End-users have non-password options for logging into the self-service UI - for one example, it could be via OpenID Connect authentication. Since passwords are not required for login, there is a good chance that these users don't have a password saved as part of their profile (as would be the case when they use social registration to create their account).
It may be desirable for these password-less users to still have the option to create a local password, so that they can login with their local credentials instead of being forced to rely on whatever other mechanism they had used to authenticate.
The default user model has a policy for passwords which requires that all end users must supply their "current" password before changing it (this is called "reauthentication"). This policy does not make sense for those users with no password defined. Therefore, the system must be able to take this condition into account when deciding whether or not to enforce reauthentication.
The current implementation enforces reauthentication via a policy evaluation. This design decision prevents the context-awareness needed to determine whether or not to allow a given request to change the password. The mistaken design around reauthentication is apparent when considering the nature of "context" - the reauthentication policy is presently the only policy which is context-aware. This context-awareness makes it a very awkward fit for policy enforcement - instead of evaluating the content of the data, the reauthentication policy only considers the context under which it is supplied. The problem for the bug described above is that the policy service does not evaluate policy functions on a per-record basis when listing the requirements for a resource - instead it merely returns a static list of policies which are known to apply to it. This would be fine behavior if those policies were all context-independent; however, for this one policy (reauthentication) context is everything.

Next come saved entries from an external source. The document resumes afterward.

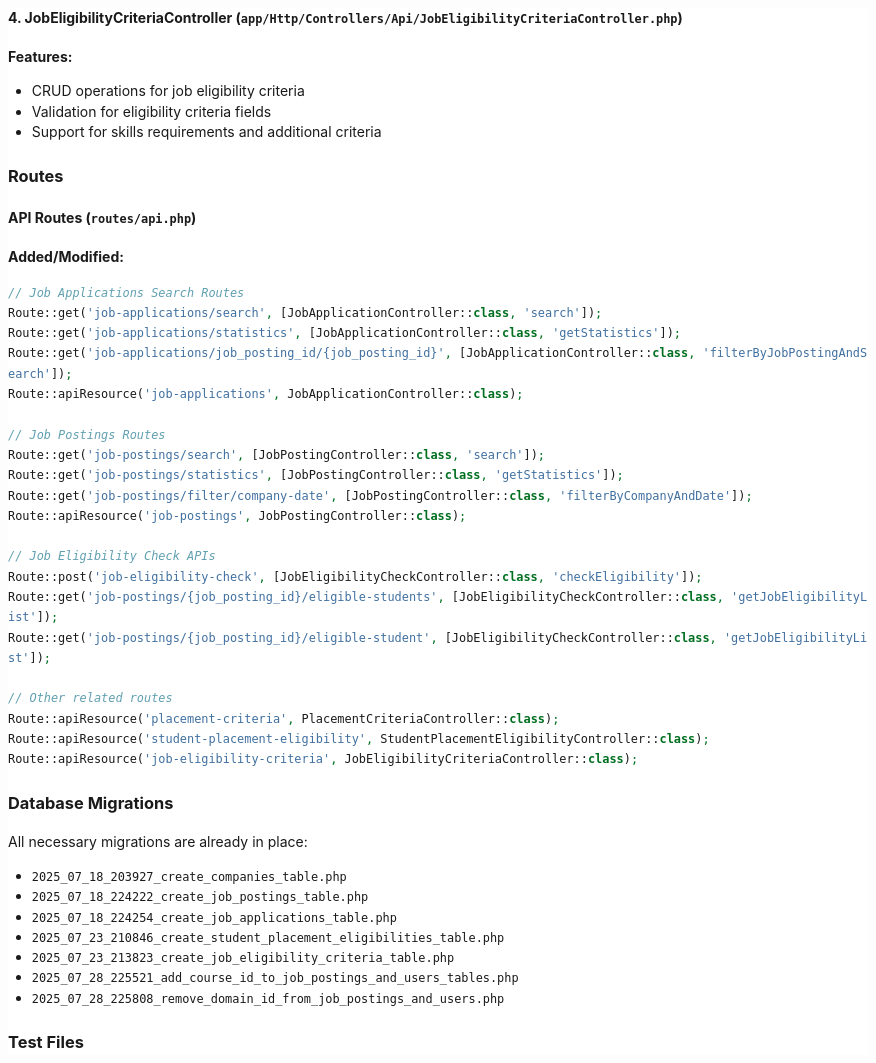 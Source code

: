 #### 4. JobEligibilityCriteriaController (`app/Http/Controllers/Api/JobEligibilityCriteriaController.php`)
**Features:**
- CRUD operations for job eligibility criteria
- Validation for eligibility criteria fields
- Support for skills requirements and additional criteria

### Routes

#### API Routes (`routes/api.php`)
**Added/Modified:**
```php
// Job Applications Search Routes
Route::get('job-applications/search', [JobApplicationController::class, 'search']);
Route::get('job-applications/statistics', [JobApplicationController::class, 'getStatistics']);
Route::get('job-applications/job_posting_id/{job_posting_id}', [JobApplicationController::class, 'filterByJobPostingAndSearch']);
Route::apiResource('job-applications', JobApplicationController::class);

// Job Postings Routes
Route::get('job-postings/search', [JobPostingController::class, 'search']);
Route::get('job-postings/statistics', [JobPostingController::class, 'getStatistics']);
Route::get('job-postings/filter/company-date', [JobPostingController::class, 'filterByCompanyAndDate']);
Route::apiResource('job-postings', JobPostingController::class);

// Job Eligibility Check APIs
Route::post('job-eligibility-check', [JobEligibilityCheckController::class, 'checkEligibility']);
Route::get('job-postings/{job_posting_id}/eligible-students', [JobEligibilityCheckController::class, 'getJobEligibilityList']);
Route::get('job-postings/{job_posting_id}/eligible-student', [JobEligibilityCheckController::class, 'getJobEligibilityList']);

// Other related routes
Route::apiResource('placement-criteria', PlacementCriteriaController::class);
Route::apiResource('student-placement-eligibility', StudentPlacementEligibilityController::class);
Route::apiResource('job-eligibility-criteria', JobEligibilityCriteriaController::class);
```

### Database Migrations

All necessary migrations are already in place:
- `2025_07_18_203927_create_companies_table.php`
- `2025_07_18_224222_create_job_postings_table.php`
- `2025_07_18_224254_create_job_applications_table.php`
- `2025_07_23_210846_create_student_placement_eligibilities_table.php`
- `2025_07_23_213823_create_job_eligibility_criteria_table.php`
- `2025_07_28_225521_add_course_id_to_job_postings_and_users_tables.php`
- `2025_07_28_225808_remove_domain_id_from_job_postings_and_users.php`

### Test Files
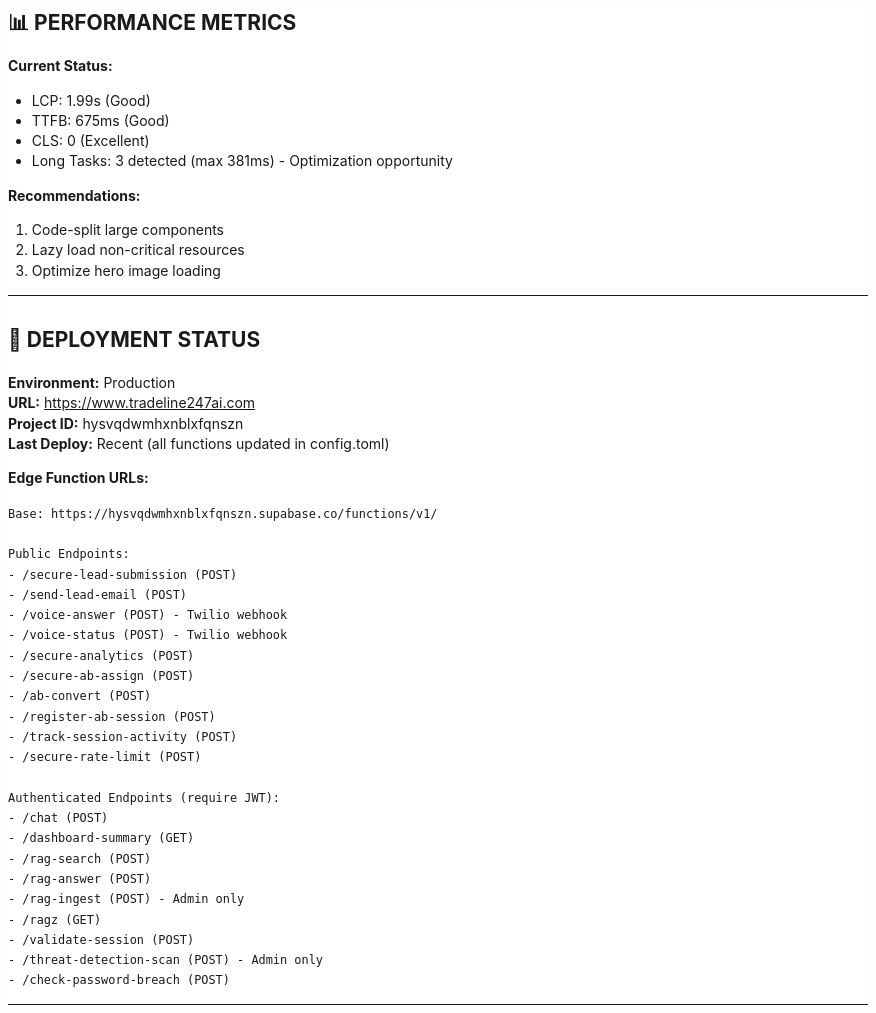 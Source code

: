 
## 📊 PERFORMANCE METRICS

**Current Status:**
- LCP: 1.99s (Good)
- TTFB: 675ms (Good)
- CLS: 0 (Excellent)
- Long Tasks: 3 detected (max 381ms) - Optimization opportunity

**Recommendations:**
1. Code-split large components
2. Lazy load non-critical resources
3. Optimize hero image loading

---

## 🚀 DEPLOYMENT STATUS

**Environment:** Production  
**URL:** https://www.tradeline247ai.com  
**Project ID:** hysvqdwmhxnblxfqnszn  
**Last Deploy:** Recent (all functions updated in config.toml)

**Edge Function URLs:**
```
Base: https://hysvqdwmhxnblxfqnszn.supabase.co/functions/v1/

Public Endpoints:
- /secure-lead-submission (POST)
- /send-lead-email (POST) 
- /voice-answer (POST) - Twilio webhook
- /voice-status (POST) - Twilio webhook
- /secure-analytics (POST)
- /secure-ab-assign (POST)
- /ab-convert (POST)
- /register-ab-session (POST)
- /track-session-activity (POST)
- /secure-rate-limit (POST)

Authenticated Endpoints (require JWT):
- /chat (POST)
- /dashboard-summary (GET)
- /rag-search (POST)
- /rag-answer (POST)
- /rag-ingest (POST) - Admin only
- /ragz (GET)
- /validate-session (POST)
- /threat-detection-scan (POST) - Admin only
- /check-password-breach (POST)
```

---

To correctly solve this buggy behavior with reauthentication, the logic for enforcement needs to be moved out of policy (policy.js) and instead moved into the authorization logic (router-authz.js). To accomplish this, the declaration on the managed object schema will need to change slightly (so that it is no longer part of the policy configuration) and there will need to be a new way of expressing this authorization requirement to the end-user. The admin UI for configuring the managed object will need to be adjusted to account for this different authorization property, and the self-service UI will need to be adjusted slightly to account for the new way of determining which properties will require this reauthentication behavior. Finally, there will need to be additional customAuthz functions created in router-authz.js which perform the reauthentication check and only allow the request through if the check passes.